Enterococcus Faecalis LTA Induces TNF-α through NF-κB and p38 Pathways

Objectives: Enterococcus faecalis, a Gram-positive bacterium, is considered a major pathogen related to refractory root canal infection and endodontic failure. D-alanyl lipoteichoic acid (LTA) is a principal component of bacterial membrane and a major virulence factor of E. faecalis. This purposes of the present sstudy were to investigate the immune-inflammatory response and signaling mechanism of human monocytes to purified E. faecalisLTA. Methods: Highly purified intact LTA was obtained from a highly virulent E. faecalis clinical strain P25RC by n-butanol extraction and hydrophobia interaction chromatography (HIC) purification. The fractions containing LTA were determined by phosphate detection and lyophilized. Contaminations with LPS and proteins were excluded by LAL assay and SDS-PAGE electrophoresis, respectively. Structurally intact LTA was analyzed by nuclear magnetic resonance (NMR). Before LTA stimulation assays, THP-1 monocytes were pretreated with phorbol 12-myristate 13-acetate (PMA) to differentiate into macrophages. Cells were treated with LTA in concentration gradients. The transcript expression of TLR2, CD14, MyD88, TIRAP and IRAK1 was evaluated by qPCR. The cytokines TNF-α and IL-10 were quantified using ELISA. The activated and total NF-κB p65 and three MAP kinases (p38, ERK1/2 and JNK) were assessed using western blot.

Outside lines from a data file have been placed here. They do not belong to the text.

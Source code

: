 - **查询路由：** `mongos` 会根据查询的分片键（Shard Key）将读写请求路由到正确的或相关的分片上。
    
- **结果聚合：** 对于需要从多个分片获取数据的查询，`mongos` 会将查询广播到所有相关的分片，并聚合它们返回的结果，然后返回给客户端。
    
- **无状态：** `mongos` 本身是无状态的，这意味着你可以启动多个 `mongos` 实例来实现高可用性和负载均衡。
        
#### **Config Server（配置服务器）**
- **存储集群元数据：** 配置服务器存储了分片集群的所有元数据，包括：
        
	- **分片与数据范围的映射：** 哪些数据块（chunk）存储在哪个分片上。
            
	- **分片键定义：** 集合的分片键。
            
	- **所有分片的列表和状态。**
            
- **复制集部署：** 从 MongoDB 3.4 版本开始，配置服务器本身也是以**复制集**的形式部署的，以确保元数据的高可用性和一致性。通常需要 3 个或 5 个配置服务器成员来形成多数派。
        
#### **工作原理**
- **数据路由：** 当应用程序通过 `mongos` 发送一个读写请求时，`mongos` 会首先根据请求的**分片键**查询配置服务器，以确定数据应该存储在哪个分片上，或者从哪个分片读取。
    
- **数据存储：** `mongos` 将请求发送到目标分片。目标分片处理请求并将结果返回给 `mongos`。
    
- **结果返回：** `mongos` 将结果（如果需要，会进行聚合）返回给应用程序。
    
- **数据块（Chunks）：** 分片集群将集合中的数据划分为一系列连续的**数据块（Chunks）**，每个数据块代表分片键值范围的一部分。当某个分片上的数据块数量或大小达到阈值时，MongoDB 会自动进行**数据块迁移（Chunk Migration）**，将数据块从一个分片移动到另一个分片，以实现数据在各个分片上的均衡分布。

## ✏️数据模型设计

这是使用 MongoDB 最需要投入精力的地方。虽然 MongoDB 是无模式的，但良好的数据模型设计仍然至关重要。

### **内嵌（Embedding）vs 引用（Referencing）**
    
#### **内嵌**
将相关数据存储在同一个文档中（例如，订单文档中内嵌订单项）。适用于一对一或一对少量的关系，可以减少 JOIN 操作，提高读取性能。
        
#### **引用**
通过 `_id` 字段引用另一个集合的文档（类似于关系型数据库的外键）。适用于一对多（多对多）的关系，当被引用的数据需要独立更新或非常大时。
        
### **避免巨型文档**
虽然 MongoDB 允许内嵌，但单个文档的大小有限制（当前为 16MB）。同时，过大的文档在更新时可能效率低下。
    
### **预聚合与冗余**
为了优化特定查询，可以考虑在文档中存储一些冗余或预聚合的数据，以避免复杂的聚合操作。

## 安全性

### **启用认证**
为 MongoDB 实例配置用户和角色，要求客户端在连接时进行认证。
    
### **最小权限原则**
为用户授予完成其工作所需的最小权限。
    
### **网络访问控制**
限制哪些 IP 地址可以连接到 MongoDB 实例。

Results: D-alanyl LTA induced the gene expression of TLR2 and MyD88 whilst down-regulated CD14 suggesting a TLR2-dependent and CD14-independent immune-inflammatory activity.  LTA stimulated the expression of pro-inflammatory cytokine TNF-α, but not the anti-inflammatory cytokine IL-10, possibly through NF-κB and p38 pathways as shown by the activated the phosphorylation in western blot analysis. Conclusion: We for the first time have shown that E. faecalis LTA induce the immune-inflammatory response of human monocytes via TLR-2 dependent NF-κB and p38 signal transduction. These data provide a new insight on endodontic infection for targeting E. faecalis LTA as a therapeutic approach (Supported by RFCID/HHSRF Grant No.12110772).